L17 - KNN and Weighted-KNN Flashcards

Question 1

Q

What type of model is KNN?

Answer

A

A supervised learning model for classification.

Question 2

Q

What core assumption does the model work on?

Answer

A

Data points within close proximity are likely to be of the same class.

Question 3

Q

What is the majority vote concept of KNN?

Answer

A

The new data point is classified based on the majority class of the surrounding data points.

Question 4

Q

Which distance metric is used to determine similarity?

Answer

A

Euclidian distance metric.

Question 5

Q

What is K? What type of parameter is it?

Answer

A

The coefficient of the algorithm, representing the number of surrounding points assessed in the majority vote.

Question 6

Q

What are the 2 main issues that can skew the classification performance?

Answer

A

Outliers - If a class has outliers close to a cluster of a different class, this can cause incorrect classification of new data.
Class imbalance - If one class count heavily outweighs another, this can cause incorrect classification.

Question 7

Q

What is the solution to Outliers and Class Imbalance?

Answer

A

Weighting data points by the inverse of their distance to the new data point.

Question 8

Q

Why is the selection of K so important?

Answer

A

Determines the number of neighbours to assess.
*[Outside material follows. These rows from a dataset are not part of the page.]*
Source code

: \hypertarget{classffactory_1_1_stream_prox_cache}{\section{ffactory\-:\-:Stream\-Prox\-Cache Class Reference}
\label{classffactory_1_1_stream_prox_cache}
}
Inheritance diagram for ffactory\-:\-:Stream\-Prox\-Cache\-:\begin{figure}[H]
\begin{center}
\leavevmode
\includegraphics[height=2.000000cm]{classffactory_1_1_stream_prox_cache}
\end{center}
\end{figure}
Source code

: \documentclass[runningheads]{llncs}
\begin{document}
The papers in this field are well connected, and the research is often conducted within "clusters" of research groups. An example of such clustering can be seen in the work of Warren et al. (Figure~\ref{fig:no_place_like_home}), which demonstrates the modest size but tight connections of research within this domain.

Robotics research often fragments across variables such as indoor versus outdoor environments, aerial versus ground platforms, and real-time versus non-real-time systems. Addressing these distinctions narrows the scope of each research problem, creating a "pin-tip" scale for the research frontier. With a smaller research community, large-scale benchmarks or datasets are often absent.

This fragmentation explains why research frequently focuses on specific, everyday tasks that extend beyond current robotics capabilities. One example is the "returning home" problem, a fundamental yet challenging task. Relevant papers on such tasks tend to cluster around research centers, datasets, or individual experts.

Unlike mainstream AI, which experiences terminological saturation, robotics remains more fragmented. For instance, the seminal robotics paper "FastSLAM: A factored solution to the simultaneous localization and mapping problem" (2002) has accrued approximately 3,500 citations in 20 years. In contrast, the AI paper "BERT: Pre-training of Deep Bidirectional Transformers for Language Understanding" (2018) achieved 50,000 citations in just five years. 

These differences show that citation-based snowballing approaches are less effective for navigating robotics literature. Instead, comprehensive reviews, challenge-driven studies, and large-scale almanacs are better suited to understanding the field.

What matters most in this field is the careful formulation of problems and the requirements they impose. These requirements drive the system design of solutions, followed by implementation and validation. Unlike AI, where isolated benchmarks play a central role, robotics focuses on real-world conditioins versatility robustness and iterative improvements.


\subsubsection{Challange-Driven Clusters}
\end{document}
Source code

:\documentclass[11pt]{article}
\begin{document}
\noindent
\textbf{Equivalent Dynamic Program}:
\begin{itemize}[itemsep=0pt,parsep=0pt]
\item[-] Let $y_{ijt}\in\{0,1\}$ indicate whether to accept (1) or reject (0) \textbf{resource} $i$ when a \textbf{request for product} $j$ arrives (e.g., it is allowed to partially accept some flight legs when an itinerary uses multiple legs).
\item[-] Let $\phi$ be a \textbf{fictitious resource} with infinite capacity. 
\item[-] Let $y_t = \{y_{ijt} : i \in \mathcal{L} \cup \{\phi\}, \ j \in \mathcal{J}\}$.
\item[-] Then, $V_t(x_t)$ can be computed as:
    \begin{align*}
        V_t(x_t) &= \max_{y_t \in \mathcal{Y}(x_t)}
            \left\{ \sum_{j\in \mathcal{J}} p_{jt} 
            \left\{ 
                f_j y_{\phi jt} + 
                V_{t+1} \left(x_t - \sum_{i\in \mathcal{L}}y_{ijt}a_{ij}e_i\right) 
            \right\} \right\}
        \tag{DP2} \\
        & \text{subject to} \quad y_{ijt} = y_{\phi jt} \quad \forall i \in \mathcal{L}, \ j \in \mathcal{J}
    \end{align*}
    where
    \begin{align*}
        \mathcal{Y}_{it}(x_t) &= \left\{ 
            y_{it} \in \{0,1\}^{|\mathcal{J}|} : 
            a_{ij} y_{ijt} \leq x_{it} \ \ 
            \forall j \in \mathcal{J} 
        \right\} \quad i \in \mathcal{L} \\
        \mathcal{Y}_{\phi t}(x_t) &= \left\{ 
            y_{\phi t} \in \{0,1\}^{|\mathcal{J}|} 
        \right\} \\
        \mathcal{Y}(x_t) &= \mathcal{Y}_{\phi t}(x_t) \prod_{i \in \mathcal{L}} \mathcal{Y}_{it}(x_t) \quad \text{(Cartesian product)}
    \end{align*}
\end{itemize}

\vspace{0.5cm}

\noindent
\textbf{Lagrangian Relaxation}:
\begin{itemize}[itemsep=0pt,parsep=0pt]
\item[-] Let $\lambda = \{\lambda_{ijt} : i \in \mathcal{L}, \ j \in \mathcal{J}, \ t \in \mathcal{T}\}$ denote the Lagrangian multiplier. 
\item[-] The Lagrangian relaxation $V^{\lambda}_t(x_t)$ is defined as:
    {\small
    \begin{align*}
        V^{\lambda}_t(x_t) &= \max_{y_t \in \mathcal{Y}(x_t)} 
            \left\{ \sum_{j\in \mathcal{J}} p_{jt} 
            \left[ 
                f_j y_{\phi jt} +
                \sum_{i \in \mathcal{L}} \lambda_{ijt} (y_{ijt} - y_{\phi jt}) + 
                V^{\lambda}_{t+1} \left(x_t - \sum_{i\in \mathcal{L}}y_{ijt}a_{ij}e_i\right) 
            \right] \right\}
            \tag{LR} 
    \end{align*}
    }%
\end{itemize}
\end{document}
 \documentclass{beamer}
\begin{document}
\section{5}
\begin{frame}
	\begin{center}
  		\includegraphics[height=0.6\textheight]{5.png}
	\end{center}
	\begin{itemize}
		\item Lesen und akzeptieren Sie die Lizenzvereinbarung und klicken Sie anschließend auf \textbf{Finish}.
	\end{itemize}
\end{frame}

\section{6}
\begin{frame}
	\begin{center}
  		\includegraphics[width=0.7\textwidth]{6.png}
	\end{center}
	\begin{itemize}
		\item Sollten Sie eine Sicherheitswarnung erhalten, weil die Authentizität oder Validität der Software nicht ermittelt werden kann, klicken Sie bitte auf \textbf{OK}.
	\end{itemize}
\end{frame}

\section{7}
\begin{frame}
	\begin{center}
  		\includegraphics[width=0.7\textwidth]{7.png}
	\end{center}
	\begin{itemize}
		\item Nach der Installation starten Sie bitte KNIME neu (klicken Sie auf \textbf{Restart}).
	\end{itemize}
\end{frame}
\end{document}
Chosen carefully to avoid under-fitting or overfitting.

Question 9

Q

Why should K be an odd number?

Answer

A

To avoid classification ties.

Question 10

Q

If there are a high number of outliers, should a high or low K be chosen? Give reason…

Answer

A

High K.

To compensate for the outliers by having a wider spread of data points to assess.

This will ensure nearby class clusters can be assessed, which will outweigh the outlier points.

Question 11

Q

What are the 2 main methods for choosing K? Explain each…

Answer

A

Incremental: Start with K = 1, and increment by 1. Perform a classification test data upon each incrementation to determine the classification performance with that K.

Square Root: K = the square root of all data points.

Question 12

Q

What is the purpose of applying Weighted KNN? How does it work?

Answer

A

Compensates for outliers and class imbalance by assigning a higher weight to nearer points.

All K points are assessed. Points of the same class have their weight summed. New data point is assigned to the class with the greatest weight.

Question 13

Q

What are some things to consider when using KNN or Weighted-KNN?

Answer

A

Training Data Size - Performance degradation occurs when training on large data sets. Complexity grows with training size.

Normalisation - All data should be normalised to be between 0 and 1.

Dimensionality - Both work better in lower dimensions. Thus feature space should be decreased. E.g though feature selection.

Question 14

Q

What are some advantages and disadvantages of KNN and WKNN?

Answer

A

Advantages:
- Simple to implement
- Adaptable
- Few hyper-parameters

Disadvantages:
- Computationally expensive on large data
- Doesn’t perform well on high dimensional data
- Prone to overfitting

Question 15

Q

What are the 2 hyper-parameters of KNN?

Answer

A

K
Distance Metric